People of the indigenous First Nations have inhabited the area for thousands of years. Groups such as the Ojibwe and Odawa used the Vermilion River as a transportation corridor, living in seasonal camps along its length and crossing troublesome sections, like falls and rapids, with portages. European colonization of the area formally began with the 1850 Robinson-Huron Treaty, and began to intensify after the construction of the Canadian Pacific Railway's Algoma Branch in the 1880s, running parallel and to the north of the river. Townships were surveyed along the line around this time, including Lorne Township, named after John Campbell, the Marquis of Lorne, who had recently been Governor General of Canada. The stretch of river in Lorne Township was soon the site of significant logging operations, as well as settlement by Finnish homesteaders.

At the same time, small mining operations had sprung up around the Sudbury area, facilitated by rapid technological changes, relative ease of extraction, and the logistical advantages created by the railway. Among these was the Mond Nickel Company, founded by the German-British chemist and industrialist Ludwig Mond. In 1900, Mond opened the Victoria Mine in Denison Township, which initially operated using cordwood boilers to produce steam power at the smelter. As a fuel source, however, wood was a quickly-depleting resource in the area due to extensive deforestation caused by logging, wood-burning, and clearance for new settlements.

Mond was a smaller competitor to the Canadian Copper Company, whose subsidiary, the Huronian Power Company (established by 1902), had developed the High Falls dam on the Spanish River to leverage hydropower for its mining and smelting operations. Mond would follow suit with its own competing subsidiary, the Lorne Power Company.
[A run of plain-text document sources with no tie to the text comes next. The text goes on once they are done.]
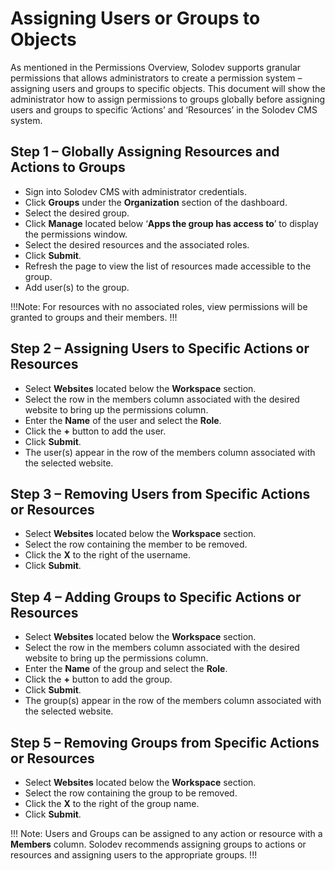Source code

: # Assigning Users or Groups to Objects

As mentioned in the Permissions Overview, Solodev supports granular permissions that allows administrators to create a permission system – assigning users and groups to specific objects. This document will show the administrator how to assign permissions to groups globally before assigning users and groups to specific ‘Actions’ and ‘Resources’ in the Solodev CMS system. 

## Step 1 – Globally Assigning Resources and Actions to Groups

* Sign into Solodev CMS with administrator credentials.
* Click **Groups** under the **Organization** section of the dashboard.
* Select the desired group.
* Click **Manage** located below ‘**Apps the group has access to**’ to display the permissions window.
* Select the desired resources and the associated roles.
* Click **Submit**.
* Refresh the page to view the list of resources made accessible to the group.
* Add user(s) to the group.

!!!Note: 
For resources with no associated roles, view permissions will be granted to groups and their members. 
!!!

## Step 2 – Assigning Users to Specific Actions or Resources

* Select **Websites** located below the **Workspace** section. 
* Select the row in the members column associated with the desired website to bring up the permissions column.
* Enter the **Name** of the user and select the **Role**. 
* Click the **+** button to add the user. 
* Click **Submit**. 
* The user(s) appear in the row of the members column associated with the selected website. 

## Step 3 – Removing Users from Specific Actions or Resources

* Select **Websites** located below the **Workspace** section. 
* Select the row containing the member to be removed.
* Click the **X** to the right of the username.
* Click **Submit**.

## Step 4 – Adding Groups to Specific Actions or Resources

* Select **Websites** located below the **Workspace** section. 
* Select the row in the members column associated with the desired website to bring up the permissions column.
* Enter the **Name** of the group and select the **Role**.
* Click the **+** button to add the group.
* Click **Submit**.
* The group(s) appear in the row of the members column associated with the selected website. 

## Step 5 – Removing Groups from Specific Actions or Resources

* Select **Websites** located below the **Workspace** section. 
* Select the row containing the group to be removed.
* Click the **X** to the right of the group name.
* Click **Submit**.

!!! Note: 
Users and Groups can be assigned to any action or resource with a **Members** column. Solodev recommends assigning groups to actions or resources and assigning users to the appropriate groups. 
!!!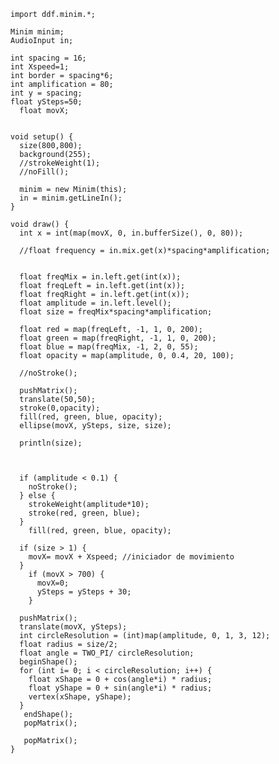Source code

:     import ddf.minim.*;

    Minim minim;
    AudioInput in;

    int spacing = 16;
    int Xspeed=1;
    int border = spacing*6;
    int amplification = 80;
    int y = spacing;
    float ySteps=50;
      float movX;


    void setup() {
      size(800,800);
      background(255);
      //strokeWeight(1);
      //noFill();

      minim = new Minim(this);
      in = minim.getLineIn();
    }

    void draw() {
      int x = int(map(movX, 0, in.bufferSize(), 0, 80));

      //float frequency = in.mix.get(x)*spacing*amplification;


      float freqMix = in.left.get(int(x));
      float freqLeft = in.left.get(int(x));
      float freqRight = in.left.get(int(x));
      float amplitude = in.left.level();
      float size = freqMix*spacing*amplification;

      float red = map(freqLeft, -1, 1, 0, 200);
      float green = map(freqRight, -1, 1, 0, 200);
      float blue = map(freqMix, -1, 2, 0, 55);
      float opacity = map(amplitude, 0, 0.4, 20, 100);

      //noStroke();

      pushMatrix();
      translate(50,50);
      stroke(0,opacity);
      fill(red, green, blue, opacity);
      ellipse(movX, ySteps, size, size);

      println(size);



      if (amplitude < 0.1) {
        noStroke();
      } else {
        strokeWeight(amplitude*10);
        stroke(red, green, blue);
      }
        fill(red, green, blue, opacity);

      if (size > 1) {
        movX= movX + Xspeed; //iniciador de movimiento
      }
        if (movX > 700) {
          movX=0;
          ySteps = ySteps + 30;
        }

      pushMatrix();
      translate(movX, ySteps);
      int circleResolution = (int)map(amplitude, 0, 1, 3, 12);
      float radius = size/2;
      float angle = TWO_PI/ circleResolution;
      beginShape();
      for (int i= 0; i < circleResolution; i++) {
        float xShape = 0 + cos(angle*i) * radius;
        float yShape = 0 + sin(angle*i) * radius;
        vertex(xShape, yShape);
      }
       endShape();
       popMatrix();

       popMatrix();
    }
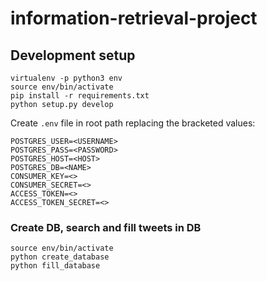 # information-retrieval-project

## Development setup
    virtualenv -p python3 env
    source env/bin/activate
    pip install -r requirements.txt
    python setup.py develop

Create `.env` file in root path replacing the bracketed values:

	POSTGRES_USER=<USERNAME>
	POSTGRES_PASS=<PASSWORD>
	POSTGRES_HOST=<HOST>
	POSTGRES_DB=<NAME>
    CONSUMER_KEY=<>
    CONSUMER_SECRET=<>
    ACCESS_TOKEN=<>
    ACCESS_TOKEN_SECRET=<>


### Create DB, search and fill tweets in DB
    source env/bin/activate
	python create_database
	python fill_database
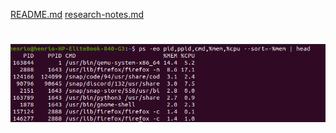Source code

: [README.md](README.md#sub-section)
[research-notes.md](research-notes.md#sub-section)

#

![This is an image](/assets/images/ps.png)
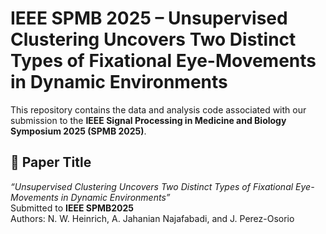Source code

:# IEEE SPMB 2025 – Unsupervised Clustering Uncovers Two Distinct Types of Fixational Eye-Movements in Dynamic Environments

This repository contains the data and analysis code associated with our submission to the **IEEE Signal Processing in Medicine and Biology Symposium 2025 (SPMB 2025)**.

## 📄 Paper Title

*“Unsupervised Clustering Uncovers Two Distinct Types of Fixational Eye-Movements in Dynamic Environments”*  
Submitted to **IEEE SPMB2025**  
Authors: N. W. Heinrich, A. Jahanian Najafabadi, and J. Perez-Osorio
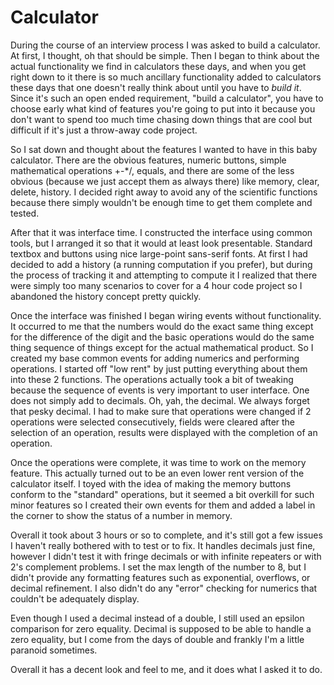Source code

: Calculator
==========

During the course of an interview process I was asked to build a calculator. At first, I thought, oh that should be simple. Then I began to think about the actual functionality we find in calculators these days, and when you get right down to it there is so much ancillary functionality added to calculators these days that one doesn't really think about until you have to *build it*. Since it's such an open ended requirement, "build a calculator", you have to choose early what kind of features you're going to put into it because you don't want to spend too much time chasing down things that are cool but difficult if it's just a throw-away code project.

So I sat down and thought about the features I wanted to have in this baby calculator. There are the obvious features, numeric buttons, simple mathematical operations +-*/, equals, and there are some of the less obvious (because we just accept them as always there) like memory, clear, delete, history. I decided right away to avoid any of the scientific functions because there simply wouldn't be enough time to get them complete and tested.

After that it was interface time. I constructed the interface using common tools, but I arranged it so that it would at least look presentable. Standard textbox and buttons using nice large-point sans-serif fonts. At first I had decided to add a history (a running computation if you prefer), but during the process of tracking it and attempting to compute it I realized that there were simply too many scenarios to cover for a 4 hour code project so I abandoned the history concept pretty quickly.

Once the interface was finished I began wiring events without functionality. It occurred to me that the numbers would do the exact same thing except for the difference of the digit and the basic operations would do the same thing sequence of things except for the actual mathematical product. So I created my base common events for adding numerics and performing operations. I started off "low rent" by just putting everything about them into these 2 functions. The operations actually took a bit of tweaking because the sequence of events is very important to user interface. One does not simply add to decimals. Oh, yah, the decimal. We always forget that pesky decimal. I had to make sure that operations were changed if 2 operations were selected consecutively, fields were cleared after the selection of an operation, results were displayed with the completion of an operation.

Once the operations were complete, it was time to work on the memory feature. This actually turned out to be an even lower rent version of the calculator itself. I toyed with the idea of making the memory buttons conform to the "standard" operations, but it seemed a bit overkill for such minor features so I created their own events for them and added a label in the corner to show the status of a number in memory. 

Overall it took about 3 hours or so to complete, and it's still got a few issues I haven't really bothered with to test or to fix. It handles decimals just fine, however I didn't test it with fringe decimals or with infinite repeaters or with 2's complement problems. I set the max length of the number to 8, but I didn't provide any formatting features such as exponential, overflows, or decimal refinement. I also didn't do any "error" checking for numerics that couldn't be adequately display. 

Even though I used a decimal instead of a double, I still used an epsilon comparison for zero equality. Decimal is supposed to be able to handle a zero equality, but I come from the days of double and frankly I'm a little paranoid sometimes.

Overall it has a decent look and feel to me, and it does what I asked it to do. 
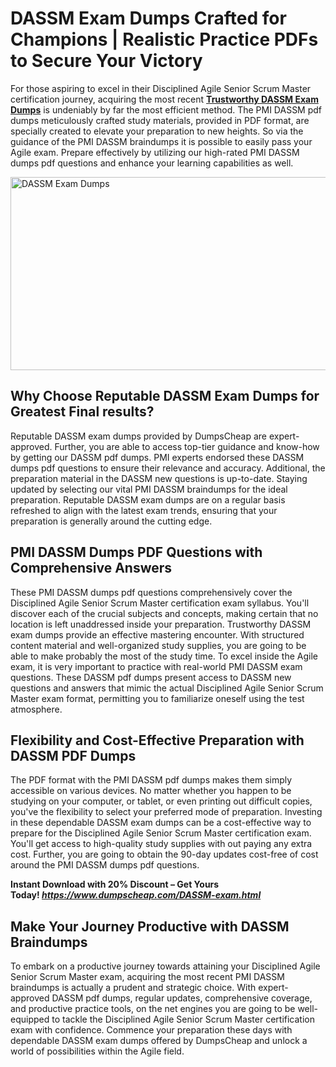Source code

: <h1>DASSM Exam Dumps Crafted for Champions | Realistic Practice PDFs to Secure Your Victory</h1>
<p>For those aspiring to excel in their Disciplined Agile Senior Scrum Master certification journey, acquiring the most recent <a href="https://www.dumpscheap.com/DASSM-exam.html"><strong>Trustworthy DASSM Exam Dumps</strong></a> is undeniably by far the most efficient method. The PMI DASSM pdf dumps meticulously crafted study materials, provided in PDF format, are specially created to elevate your preparation to new heights. So via the guidance of the PMI DASSM braindumps it is possible to easily pass your Agile exam. Prepare effectively by utilizing our high-rated PMI DASSM dumps pdf questions and enhance your learning capabilities as well.&nbsp;</p>
<p><img src="https://i.ibb.co/wytr3Hy/youtube.png" alt="DASSM Exam Dumps" width="550" height="309" /></p>
<h2><strong>Why Choose Reputable DAS</strong><strong>SM Exam Dumps for Greatest Final results?</strong></h2>
<p>Reputable DASSM exam dumps provided by DumpsCheap are expert-approved. Further, you are able to access top-tier guidance and know-how by getting our DASSM pdf dumps. PMI experts endorsed these DASSM dumps pdf questions to ensure their relevance and accuracy. Additional, the preparation material in the DASSM new questions is up-to-date. Staying updated by selecting our vital PMI DASSM braindumps for the ideal preparation. Reputable DASSM exam dumps are on a regular basis refreshed to align with the latest exam trends, ensuring that your preparation is generally around the cutting edge.</p>
<h2><strong>PMI DASSM Dumps PDF Questions with Comprehensive Answers</strong></h2>
<p>These PMI DASSM dumps pdf questions comprehensively cover the Disciplined Agile Senior Scrum Master certification exam syllabus. You'll discover each of the crucial subjects and concepts, making certain that no location is left unaddressed inside your preparation. Trustworthy DASSM exam dumps provide an effective mastering encounter. With structured content material and well-organized study supplies, you are going to be able to make probably the most of the study time. To excel inside the Agile exam, it is very important to practice with real-world PMI DASSM exam questions. These DASSM pdf dumps present access to DASSM new questions and answers that mimic the actual Disciplined Agile Senior Scrum Master exam format, permitting you to familiarize oneself using the test atmosphere.</p>
<h2><strong>Flexibility and Cost-Effective Preparation with DASSM PDF Dumps</strong></h2>
<p>The PDF format with the PMI DASSM pdf dumps makes them simply accessible on various devices. No matter whether you happen to be studying on your computer, or tablet, or even printing out difficult copies, you've the flexibility to select your preferred mode of preparation. Investing in these dependable DASSM exam dumps can be a cost-effective way to prepare for the Disciplined Agile Senior Scrum Master certification exam. You'll get access to high-quality study supplies with out paying any extra cost. Further, you are going to obtain the 90-day updates cost-free of cost around the PMI DASSM dumps pdf questions.&nbsp;</p>
<p><strong>Instant Download with 20% Discount &ndash; Get Yours Today!&nbsp;<a href="https://www.dumpscheap.com/DASSM-exam.html"><em>https://www.dumpscheap.com/DASSM-exam.html</em></a></strong></p>
<h2><strong>Make Your Journey Productive with DASSM Braindumps</strong></h2>
<p>To embark on a productive journey towards attaining your Disciplined Agile Senior Scrum Master exam, acquiring the most recent PMI DASSM braindumps is actually a prudent and strategic choice. With expert-approved DASSM pdf dumps, regular updates, comprehensive coverage, and productive practice tools, on the net engines you are going to be well-equipped to tackle the Disciplined Agile Senior Scrum Master certification exam with confidence. Commence your preparation these days with dependable DASSM exam dumps offered by DumpsCheap and unlock a world of possibilities within the Agile field.</p>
===Construction and early operations===

The Lorne Power Company's first major project was the Wabagishik dam at Lorne Falls. Dam construction occurred in either 1908 or 1909, and the plant was commissioned in 1909. By the end of the year, the generating station was connected to the Victoria Mine, which switched to electric power, though not soon enough to save the lives of two workers who had died in 1908 when a steam boiler exploded. The Lorne Falls plant was followed in 1915 by the Nairn Falls Dam and Generating Plant on the Spanish River, also owned and managed by the Lorne Power Company. Both plants provided 60 Hz power to Mond's operations, in contrast to the 25 Hz produced by Inco's Huronian Power Company.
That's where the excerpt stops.